PCIe lanes are like lanes on a highway. Each lane is a path that data can travel through. The more lanes you have, the more data can flow at once.

Think of it like this

Imagine a highway between your GPU and your CPU. A single lane highway can only fit one car at a time. A 16-lane highway? That's 16 cars side by side, all moving at once. More lanes = more stuff moving = faster overall transfer.

When you see specs like "x16" or "x4", that's the number of lanes. A graphics card typically uses x16 (16 lanes), while an NVMe SSD usually x4 (4 lanes).

Lane Count Comparison
x1
1 lane
x4
4 lanes
x8
8 lanes
x16
16 lanes

PCIe Generations: Speed Limits

If lanes are the number of highway lanes, then generations are the speed limit. Each new PCIe generation doubles the speed limit per lane.

Speed Limit Analogy

PCIe 3.0 is like a highway with a 60 mph speed limit. PCIe 4.0 raised it to 120 mph. PCIe 5.0? That's 240 mph. PCIe 6.0 hits 480 mph. Same number of lanes, but everything moves twice as fast with each generation.

Generation Speed Comparison (per lane)
Gen 3
8 GT/s
Gen 4
16 GT/s
Gen 5
32 GT/s
Gen 6
64 GT/s
Bandwidth Per Lane (Each Generation)
PCIe 3.0
~1 GB/s
~1 GB/s
PCIe 4.0
~2 GB/s
~2 GB/s
PCIe 5.0
~4 GB/s
~4 GB/s
PCIe 6.0
~8 GB/s
~8 GB/s

This means a PCIe 4.0 x4 slot has the same bandwidth as a PCIe 3.0 x8 slot. Newer generations let you do more with fewer lanes.

Bandwidth Reference

Here's the full picture showing bandwidth for common lane configurations across generations:

Measured in Bytes

Config PCIe 3.0 PCIe 4.0 PCIe 5.0 PCIe 6.0
x1 ~1 GB/s ~2 GB/s ~4 GB/s ~8 GB/s
x4 ~4 GB/s ~8 GB/s ~16 GB/s ~32 GB/s
x8 ~8 GB/s ~16 GB/s ~32 GB/s ~64 GB/s
x16 ~16 GB/s ~32 GB/s ~64 GB/s ~128 GB/s

Measured in Bits

Config PCIe 3.0 PCIe 4.0 PCIe 5.0 PCIe 6.0
x1 ~8 Gb/s ~16 Gb/s ~32 Gb/s ~64 Gb/s
x4 ~32 Gb/s ~64 Gb/s ~128 Gb/s ~256 Gb/s
x8 ~64 Gb/s ~128 Gb/s ~256 Gb/s ~512 Gb/s
x16 ~128 Gb/s ~256 Gb/s ~512 Gb/s ~1024 Gb/s

Why only x1, x2, x4, x8, x16? PCIe lane counts follow powers of 2. You can't have x3, x5, x6, or x12 - only 1, 2, 4, 8, or 16 lanes. This is by design: binary addressing makes routing and switching simpler, and the doubling pattern lets hardware easily split or combine links (a x16 slot can run as two x8s, four x4s, etc.).

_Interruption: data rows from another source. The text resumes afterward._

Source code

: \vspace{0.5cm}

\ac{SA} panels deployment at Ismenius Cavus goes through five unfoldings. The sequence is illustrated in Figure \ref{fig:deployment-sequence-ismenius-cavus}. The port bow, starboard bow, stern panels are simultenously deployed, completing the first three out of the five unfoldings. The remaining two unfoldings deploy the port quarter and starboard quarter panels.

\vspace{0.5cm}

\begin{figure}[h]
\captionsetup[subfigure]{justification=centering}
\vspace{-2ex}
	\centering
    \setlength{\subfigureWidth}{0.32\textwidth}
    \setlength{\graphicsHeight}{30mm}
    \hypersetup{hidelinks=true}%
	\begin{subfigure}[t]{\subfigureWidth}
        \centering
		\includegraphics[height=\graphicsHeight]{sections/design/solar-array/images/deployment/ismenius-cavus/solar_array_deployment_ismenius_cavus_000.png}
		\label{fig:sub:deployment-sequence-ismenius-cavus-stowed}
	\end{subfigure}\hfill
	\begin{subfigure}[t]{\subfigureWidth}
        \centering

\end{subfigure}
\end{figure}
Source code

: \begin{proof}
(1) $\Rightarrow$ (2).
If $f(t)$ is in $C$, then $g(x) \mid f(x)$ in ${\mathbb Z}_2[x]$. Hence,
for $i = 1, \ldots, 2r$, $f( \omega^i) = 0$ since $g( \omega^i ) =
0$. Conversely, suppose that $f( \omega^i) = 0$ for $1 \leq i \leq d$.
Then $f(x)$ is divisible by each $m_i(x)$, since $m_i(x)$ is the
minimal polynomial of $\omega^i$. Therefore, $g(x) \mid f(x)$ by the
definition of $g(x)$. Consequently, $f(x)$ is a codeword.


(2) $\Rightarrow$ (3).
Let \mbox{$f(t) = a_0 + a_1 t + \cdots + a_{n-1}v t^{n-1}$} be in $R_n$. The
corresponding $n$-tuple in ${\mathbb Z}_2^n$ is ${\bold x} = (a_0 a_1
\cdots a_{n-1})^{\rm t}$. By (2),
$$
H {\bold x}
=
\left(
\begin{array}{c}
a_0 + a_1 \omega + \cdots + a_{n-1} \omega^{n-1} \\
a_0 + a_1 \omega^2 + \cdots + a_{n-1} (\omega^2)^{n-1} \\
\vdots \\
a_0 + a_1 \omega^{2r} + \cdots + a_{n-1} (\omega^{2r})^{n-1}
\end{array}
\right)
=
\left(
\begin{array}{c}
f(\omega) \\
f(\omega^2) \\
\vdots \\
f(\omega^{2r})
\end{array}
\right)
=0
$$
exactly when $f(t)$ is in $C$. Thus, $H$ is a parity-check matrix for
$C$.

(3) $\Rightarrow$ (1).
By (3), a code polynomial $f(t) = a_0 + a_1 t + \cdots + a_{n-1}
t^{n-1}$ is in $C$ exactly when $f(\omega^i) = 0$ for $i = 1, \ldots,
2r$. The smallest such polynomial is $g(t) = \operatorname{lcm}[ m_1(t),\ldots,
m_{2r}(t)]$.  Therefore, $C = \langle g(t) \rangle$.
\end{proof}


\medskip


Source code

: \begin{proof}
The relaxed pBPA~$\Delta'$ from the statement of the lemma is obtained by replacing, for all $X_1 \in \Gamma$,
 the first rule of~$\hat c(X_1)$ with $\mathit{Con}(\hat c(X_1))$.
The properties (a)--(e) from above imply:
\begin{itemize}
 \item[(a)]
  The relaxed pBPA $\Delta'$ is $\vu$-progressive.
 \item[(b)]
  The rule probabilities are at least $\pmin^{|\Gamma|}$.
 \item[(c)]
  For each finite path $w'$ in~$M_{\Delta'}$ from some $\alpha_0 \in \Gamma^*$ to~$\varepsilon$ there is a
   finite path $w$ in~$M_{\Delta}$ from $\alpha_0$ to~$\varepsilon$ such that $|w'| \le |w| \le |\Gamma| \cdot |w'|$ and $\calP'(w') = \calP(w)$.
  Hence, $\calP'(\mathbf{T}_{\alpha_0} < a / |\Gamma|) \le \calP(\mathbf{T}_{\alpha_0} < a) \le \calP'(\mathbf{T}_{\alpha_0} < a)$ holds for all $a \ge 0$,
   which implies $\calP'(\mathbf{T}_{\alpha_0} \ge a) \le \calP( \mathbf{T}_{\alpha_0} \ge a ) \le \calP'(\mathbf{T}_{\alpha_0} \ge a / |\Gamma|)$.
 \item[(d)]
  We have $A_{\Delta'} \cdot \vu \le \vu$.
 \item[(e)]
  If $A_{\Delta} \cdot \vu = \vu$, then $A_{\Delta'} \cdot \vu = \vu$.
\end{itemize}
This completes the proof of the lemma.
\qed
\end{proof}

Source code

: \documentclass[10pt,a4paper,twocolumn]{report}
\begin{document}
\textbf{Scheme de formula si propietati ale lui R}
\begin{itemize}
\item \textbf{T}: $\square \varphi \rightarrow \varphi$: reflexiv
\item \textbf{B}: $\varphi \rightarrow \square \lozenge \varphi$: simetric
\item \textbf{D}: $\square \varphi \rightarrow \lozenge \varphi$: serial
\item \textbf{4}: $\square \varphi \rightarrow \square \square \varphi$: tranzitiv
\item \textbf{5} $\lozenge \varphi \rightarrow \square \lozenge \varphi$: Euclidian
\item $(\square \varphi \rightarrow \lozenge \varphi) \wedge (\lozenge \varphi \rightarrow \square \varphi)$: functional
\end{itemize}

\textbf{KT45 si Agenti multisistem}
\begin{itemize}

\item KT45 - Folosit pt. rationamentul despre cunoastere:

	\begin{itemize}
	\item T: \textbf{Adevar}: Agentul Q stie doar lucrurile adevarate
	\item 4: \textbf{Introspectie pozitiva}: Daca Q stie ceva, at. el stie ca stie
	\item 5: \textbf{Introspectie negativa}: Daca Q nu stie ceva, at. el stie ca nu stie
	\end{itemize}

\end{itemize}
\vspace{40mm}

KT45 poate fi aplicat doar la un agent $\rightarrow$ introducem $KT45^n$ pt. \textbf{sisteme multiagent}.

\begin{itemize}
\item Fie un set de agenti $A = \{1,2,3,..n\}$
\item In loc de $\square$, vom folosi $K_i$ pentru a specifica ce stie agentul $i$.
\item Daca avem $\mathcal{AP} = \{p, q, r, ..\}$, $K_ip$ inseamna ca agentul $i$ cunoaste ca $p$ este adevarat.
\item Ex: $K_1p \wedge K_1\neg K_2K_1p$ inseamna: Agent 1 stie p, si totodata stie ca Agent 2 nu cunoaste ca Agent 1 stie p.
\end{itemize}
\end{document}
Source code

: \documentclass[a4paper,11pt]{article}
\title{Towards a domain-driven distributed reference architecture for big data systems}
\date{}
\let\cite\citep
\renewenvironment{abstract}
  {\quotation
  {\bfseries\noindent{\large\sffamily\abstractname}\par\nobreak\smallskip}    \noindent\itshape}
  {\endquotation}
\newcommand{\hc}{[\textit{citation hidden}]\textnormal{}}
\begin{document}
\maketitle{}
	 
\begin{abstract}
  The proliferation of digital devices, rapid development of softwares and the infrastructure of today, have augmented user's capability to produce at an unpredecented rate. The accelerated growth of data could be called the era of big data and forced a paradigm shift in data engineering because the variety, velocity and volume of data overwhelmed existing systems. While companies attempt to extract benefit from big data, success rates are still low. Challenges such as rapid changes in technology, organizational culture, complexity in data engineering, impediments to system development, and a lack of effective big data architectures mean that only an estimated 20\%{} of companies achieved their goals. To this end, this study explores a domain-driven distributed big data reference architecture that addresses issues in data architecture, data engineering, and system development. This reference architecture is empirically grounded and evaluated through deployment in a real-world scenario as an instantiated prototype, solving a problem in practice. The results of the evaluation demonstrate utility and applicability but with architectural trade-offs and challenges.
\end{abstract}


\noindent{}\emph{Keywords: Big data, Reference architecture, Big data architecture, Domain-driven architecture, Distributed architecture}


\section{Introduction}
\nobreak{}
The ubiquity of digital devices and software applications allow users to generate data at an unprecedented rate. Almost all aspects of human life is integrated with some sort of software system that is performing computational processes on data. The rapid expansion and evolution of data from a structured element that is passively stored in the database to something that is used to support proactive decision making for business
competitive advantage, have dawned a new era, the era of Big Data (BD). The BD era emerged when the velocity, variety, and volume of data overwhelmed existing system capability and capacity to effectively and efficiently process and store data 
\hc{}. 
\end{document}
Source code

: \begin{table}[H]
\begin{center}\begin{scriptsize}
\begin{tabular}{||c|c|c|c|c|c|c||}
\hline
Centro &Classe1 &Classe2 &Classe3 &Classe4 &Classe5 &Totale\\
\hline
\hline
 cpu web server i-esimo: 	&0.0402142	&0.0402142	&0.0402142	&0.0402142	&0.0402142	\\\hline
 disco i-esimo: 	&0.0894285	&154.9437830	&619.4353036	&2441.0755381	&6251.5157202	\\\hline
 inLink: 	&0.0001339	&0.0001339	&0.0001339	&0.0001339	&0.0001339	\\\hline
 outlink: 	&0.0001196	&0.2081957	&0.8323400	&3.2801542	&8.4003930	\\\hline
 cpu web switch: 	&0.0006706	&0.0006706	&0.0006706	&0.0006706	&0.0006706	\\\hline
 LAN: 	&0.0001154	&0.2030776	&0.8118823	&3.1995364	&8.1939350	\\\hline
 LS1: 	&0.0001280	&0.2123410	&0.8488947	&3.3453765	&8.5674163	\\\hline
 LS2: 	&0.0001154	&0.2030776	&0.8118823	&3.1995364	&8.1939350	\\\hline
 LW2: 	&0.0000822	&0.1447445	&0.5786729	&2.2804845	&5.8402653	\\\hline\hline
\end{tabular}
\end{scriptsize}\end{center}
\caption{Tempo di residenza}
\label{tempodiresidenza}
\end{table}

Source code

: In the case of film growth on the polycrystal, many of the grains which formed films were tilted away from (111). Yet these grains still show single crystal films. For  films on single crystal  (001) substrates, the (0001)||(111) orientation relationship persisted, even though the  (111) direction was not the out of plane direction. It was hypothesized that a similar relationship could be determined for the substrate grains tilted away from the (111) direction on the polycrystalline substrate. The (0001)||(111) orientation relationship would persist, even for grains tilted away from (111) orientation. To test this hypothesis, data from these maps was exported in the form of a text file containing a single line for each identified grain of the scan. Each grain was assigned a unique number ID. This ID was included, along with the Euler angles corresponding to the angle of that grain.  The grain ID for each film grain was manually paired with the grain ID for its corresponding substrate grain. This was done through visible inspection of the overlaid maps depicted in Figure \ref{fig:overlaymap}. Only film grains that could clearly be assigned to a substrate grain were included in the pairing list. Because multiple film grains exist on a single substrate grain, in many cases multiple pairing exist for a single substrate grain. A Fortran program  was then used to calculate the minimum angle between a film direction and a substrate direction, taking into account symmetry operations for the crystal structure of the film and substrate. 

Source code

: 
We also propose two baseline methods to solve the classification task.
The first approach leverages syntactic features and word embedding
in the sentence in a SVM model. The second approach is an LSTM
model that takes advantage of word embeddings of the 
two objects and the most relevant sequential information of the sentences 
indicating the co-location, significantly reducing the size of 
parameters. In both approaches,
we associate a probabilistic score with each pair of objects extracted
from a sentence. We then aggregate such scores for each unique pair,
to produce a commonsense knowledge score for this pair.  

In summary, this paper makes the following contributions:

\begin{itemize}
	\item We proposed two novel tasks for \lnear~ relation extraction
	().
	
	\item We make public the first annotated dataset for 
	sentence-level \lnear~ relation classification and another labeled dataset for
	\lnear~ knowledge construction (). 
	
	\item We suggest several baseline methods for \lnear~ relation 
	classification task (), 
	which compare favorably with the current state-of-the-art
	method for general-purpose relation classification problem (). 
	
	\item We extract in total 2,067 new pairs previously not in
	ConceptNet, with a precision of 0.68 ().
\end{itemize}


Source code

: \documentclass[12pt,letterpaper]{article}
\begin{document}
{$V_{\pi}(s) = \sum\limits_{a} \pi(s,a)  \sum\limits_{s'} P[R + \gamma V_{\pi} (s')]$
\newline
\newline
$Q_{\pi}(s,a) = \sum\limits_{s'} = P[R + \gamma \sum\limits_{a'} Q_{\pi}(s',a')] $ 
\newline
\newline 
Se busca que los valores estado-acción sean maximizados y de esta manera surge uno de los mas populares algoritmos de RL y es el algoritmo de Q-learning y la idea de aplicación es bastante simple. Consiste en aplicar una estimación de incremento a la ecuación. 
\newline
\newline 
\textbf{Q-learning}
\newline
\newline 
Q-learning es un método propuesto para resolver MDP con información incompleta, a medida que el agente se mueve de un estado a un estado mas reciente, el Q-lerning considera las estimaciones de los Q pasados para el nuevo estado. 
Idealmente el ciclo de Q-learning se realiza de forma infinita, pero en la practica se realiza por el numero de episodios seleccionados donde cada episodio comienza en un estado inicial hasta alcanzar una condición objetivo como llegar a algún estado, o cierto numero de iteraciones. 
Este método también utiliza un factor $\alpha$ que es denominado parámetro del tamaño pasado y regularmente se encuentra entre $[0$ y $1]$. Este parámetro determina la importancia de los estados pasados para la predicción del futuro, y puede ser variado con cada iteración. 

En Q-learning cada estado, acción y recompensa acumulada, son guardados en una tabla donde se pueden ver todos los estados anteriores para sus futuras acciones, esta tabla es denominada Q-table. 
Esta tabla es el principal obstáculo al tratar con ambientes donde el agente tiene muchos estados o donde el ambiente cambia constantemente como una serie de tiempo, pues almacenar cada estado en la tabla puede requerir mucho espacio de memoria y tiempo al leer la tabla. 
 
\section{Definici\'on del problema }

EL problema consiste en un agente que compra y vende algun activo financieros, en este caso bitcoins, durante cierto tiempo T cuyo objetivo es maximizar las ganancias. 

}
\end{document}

Transfer Rate vs Throughput

You'll see different types of speed numbers: transfer rate and throughput. Here's the difference:

  • Transfer Rate (GT/s) - "Giga-transfers per second" - This is the raw signaling speed at the physical layer. It's the theoretical maximum - how fast the electrical signals are switching. PCIe 4.0 runs at 16 GT/s, 5.0 at 32 GT/s, and 6.0 at 64 GT/s per lane.
  • Throughput (Gb/s) - "Gigabits per second" - This is the data rate after encoding overhead, expressed in bits. Often used interchangeably with GT/s since they're approximately equal (1 GT/s ≈ 1 Gb/s), but Gb/s technically represents usable data while GT/s is raw signaling. Common in networking contexts.
  • Throughput (GB/s) - "Gigabytes per second" - This is the actual usable data that gets transferred after encoding overhead, expressed in bytes (Gb/s ÷ 8). This is what you actually experience when transferring files in real-world use.
The Shipping Analogy

Think of PCIe data transfer like shipping products. Just as products need packaging to travel safely, data needs encoding to transfer reliably. Lets say we want to transfer 64 GB of data on 1 Gen5 lane:

Shipping
=
PCIe
Depot = CPU / Source device
Truck = Copper traces / Physical medium
Packaging = Encoding (128b/130b)
Product = Data
Highway = PCIe lanes
Warehouse = SSD / GPU / Destination device
Pallets = Practical measurement of data (bytes)
Giga Transfers Per Second (GT/s) — Trucks Leaving the Depot

At the depot (CPU), products (data) are boxed up in protective packaging (encoding) and loaded onto trucks (copper traces). Our Gen 5 lane supports 32 GT/s, so 32 trucks can be loaded at the depot per hour, for data it's per second. This is the raw signaling speed.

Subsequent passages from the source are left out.